Can we proceed in any other way? European and North American intellectual culture has been de-Christianized. The effect has not been a cessation of Christian activity. Theological work continues. Sermons are preached. Biblical scholars turn out monographs. Church leaders have meetings. But each dimension of a formerly unified Christian practice now tends to function independently. It is as if a weakened army had been fragmented, and various corps had retreated to isolated fortresses in order to survive. Theology has lost its competence in exegesis. Scripture scholars function with minimal theological training. Each decade finds new theories of preaching to cover the nakedness of seminary training that provides theology without exegesis and exegesis without theology.

Not the least of the causes of the fragmentation of Christian intellectual practice has been the divisions of the church. Since the Reformation, the role of the rule of faith in the interpretation has been obscured by polemics and counter-polemics about sola scriptura and the necessity of a magisterial teaching authority. The Brazos Theological Commentary on Scripture series is deliberately ecumenical in scope, because the editors are convinced that early church fathers were correct: church doctrine does not compete with scripture in a limited economy of epistemic authority. We wish to encourage unashamedly dogmatic interpretation of scripture, confident that the concrete consequences of such a reading will cast far more light on the great divisive questions of the Reformation than either reengaging in old theological polemics or chasing the fantasy of a pure exegesis that will somehow adjudicate between competing theological positions. You shall know the truth of doctrine by its interpretive fruits, and therefore in hopes of contributing to the unity of the church, we have deliberately chosen a wide range of theologians whose commitment to doctrine will allow readers to see real interpretive consequences rather than the shadow boxing of theological concepts.

The Brazos Theological Commentary on Scripture has no dog in the current translation fights, and we endorse a textual ecumenism that parallels our diversity of ecclesial backgrounds. We do not impose the thankfully modest inclusive language agenda of the New Revised Standard Version, nor do we insist upon the glories of the Authorized Version, nor do we require our commentators to create a new translation. In our communal worship, in our private devotions, in our theological scholarship, we use a range of scriptural translations. Precisely as scripture—a living, functioning text in the present life of faith—the Bible is not semantically fixed. Only a modernist, literalist hermeneutic could imagine that this modest fluidity a liability.
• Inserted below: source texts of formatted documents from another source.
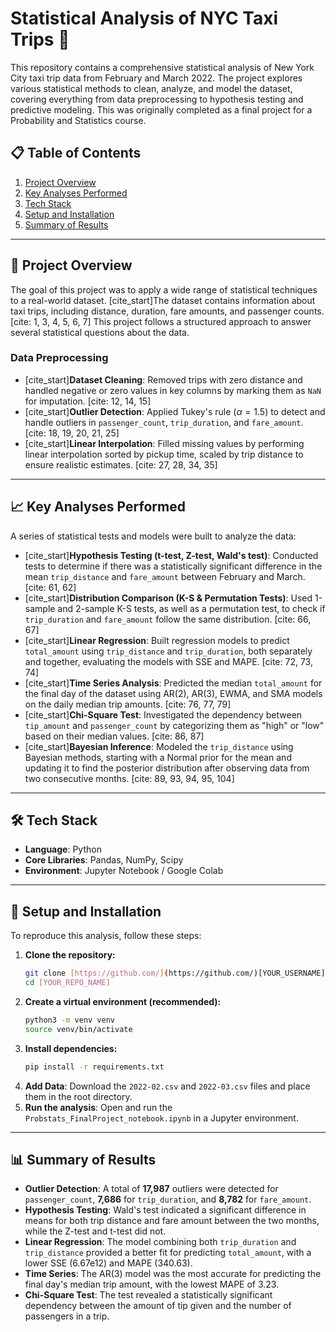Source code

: # Statistical Analysis of NYC Taxi Trips 🚕

This repository contains a comprehensive statistical analysis of New York City taxi trip data from February and March 2022. The project explores various statistical methods to clean, analyze, and model the dataset, covering everything from data preprocessing to hypothesis testing and predictive modeling. This was originally completed as a final project for a Probability and Statistics course.

## 📋 Table of Contents
1. [Project Overview](#-project-overview)
2. [Key Analyses Performed](#-key-analyses-performed)
3. [Tech Stack](#-tech-stack)
4. [Setup and Installation](#-setup-and-installation)
5. [Summary of Results](#-summary-of-results)

---

## 📖 Project Overview

The goal of this project was to apply a wide range of statistical techniques to a real-world dataset. [cite_start]The dataset contains information about taxi trips, including distance, duration, fare amounts, and passenger counts. [cite: 1, 3, 4, 5, 6, 7] This project follows a structured approach to answer several statistical questions about the data.

### Data Preprocessing

* [cite_start]**Dataset Cleaning**: Removed trips with zero distance and handled negative or zero values in key columns by marking them as `NaN` for imputation. [cite: 12, 14, 15]
* [cite_start]**Outlier Detection**: Applied Tukey's rule ($\alpha=1.5$) to detect and handle outliers in `passenger_count`, `trip_duration`, and `fare_amount`. [cite: 18, 19, 20, 21, 25]
* [cite_start]**Linear Interpolation**: Filled missing values by performing linear interpolation sorted by pickup time, scaled by trip distance to ensure realistic estimates. [cite: 27, 28, 34, 35]

---

## 📈 Key Analyses Performed

A series of statistical tests and models were built to analyze the data:

* [cite_start]**Hypothesis Testing (t-test, Z-test, Wald's test)**: Conducted tests to determine if there was a statistically significant difference in the mean `trip_distance` and `fare_amount` between February and March. [cite: 61, 62]
* [cite_start]**Distribution Comparison (K-S & Permutation Tests)**: Used 1-sample and 2-sample K-S tests, as well as a permutation test, to check if `trip_duration` and `fare_amount` follow the same distribution. [cite: 66, 67]
* [cite_start]**Linear Regression**: Built regression models to predict `total_amount` using `trip_distance` and `trip_duration`, both separately and together, evaluating the models with SSE and MAPE. [cite: 72, 73, 74]
* [cite_start]**Time Series Analysis**: Predicted the median `total_amount` for the final day of the dataset using AR(2), AR(3), EWMA, and SMA models on the daily median trip amounts. [cite: 76, 77, 79]
* [cite_start]**Chi-Square Test**: Investigated the dependency between `tip_amount` and `passenger_count` by categorizing them as "high" or "low" based on their median values. [cite: 86, 87]
* [cite_start]**Bayesian Inference**: Modeled the `trip_distance` using Bayesian methods, starting with a Normal prior for the mean and updating it to find the posterior distribution after observing data from two consecutive months. [cite: 89, 93, 94, 95, 104]

---

## 🛠️ Tech Stack

* **Language**: Python
* **Core Libraries**: Pandas, NumPy, Scipy
* **Environment**: Jupyter Notebook / Google Colab

---

## 🚀 Setup and Installation

To reproduce this analysis, follow these steps:

1.  **Clone the repository:**
    ```sh
    git clone [https://github.com/](https://github.com/)[YOUR_USERNAME]/[YOUR_REPO_NAME].git
    cd [YOUR_REPO_NAME]
    ```
2.  **Create a virtual environment (recommended):**
    ```sh
    python3 -m venv venv
    source venv/bin/activate
    ```
3.  **Install dependencies:**
    ```sh
    pip install -r requirements.txt
    ```
4.  **Add Data**: Download the `2022-02.csv` and `2022-03.csv` files and place them in the root directory.
5.  **Run the analysis**: Open and run the `Probstats_FinalProject_notebook.ipynb` in a Jupyter environment.

---

## 📊 Summary of Results

* **Outlier Detection**: A total of **17,987** outliers were detected for `passenger_count`, **7,686** for `trip_duration`, and **8,782** for `fare_amount`.
* **Hypothesis Testing**: Wald's test indicated a significant difference in means for both trip distance and fare amount between the two months, while the Z-test and t-test did not.
* **Linear Regression**: The model combining both `trip_duration` and `trip_distance` provided a better fit for predicting `total_amount`, with a lower SSE (6.67e12) and MAPE (340.63).
* **Time Series**: The AR(3) model was the most accurate for predicting the final day's median trip amount, with the lowest MAPE of 3.23.
* **Chi-Square Test**: The test revealed a statistically significant dependency between the amount of tip given and the number of passengers in a trip.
Philological precision and stability is a consequence, not a basis for exegesis. Judgments about the meaning of a text fix its literal sense, not the other way around. As a result, readers should expect an eclectic use of biblical translations, both across the different volumes of the series and within individual commentaries.

We cannot speak for contemporary biblical scholars, but as theologians we know that we have long been trained to defend our fortresses of theological concepts and formulations. And we have forgotten the skills of interpretation. Like stroke victims, we must rehabilitate our exegetical imaginations, and there are likely to be different strategies of recovery. Reconstructive and not reactionary, readers should expect this series to provide them with experiments in post-critical doctrinal interpretation, not commentaries written according to the settled principles of a well functioning tradition. Some commentators will follow classical typological and allegorical readings from the pre-modern tradition; others will draw on contemporary historical study. Some will comment verse by verse; others will highlight passages, even single words that trigger theological analysis of scripture. No reading strategies are proscribed, no interpretive methods foresworn. The central premise is this commentary series is that doctrine provides structure and cogency to scriptural interpretation. We trust in this premise with the hope that the Nicene tradition can guide us, however imperfectly, diversely, and haltingly toward a reading of scripture in which the right keys open the right doors.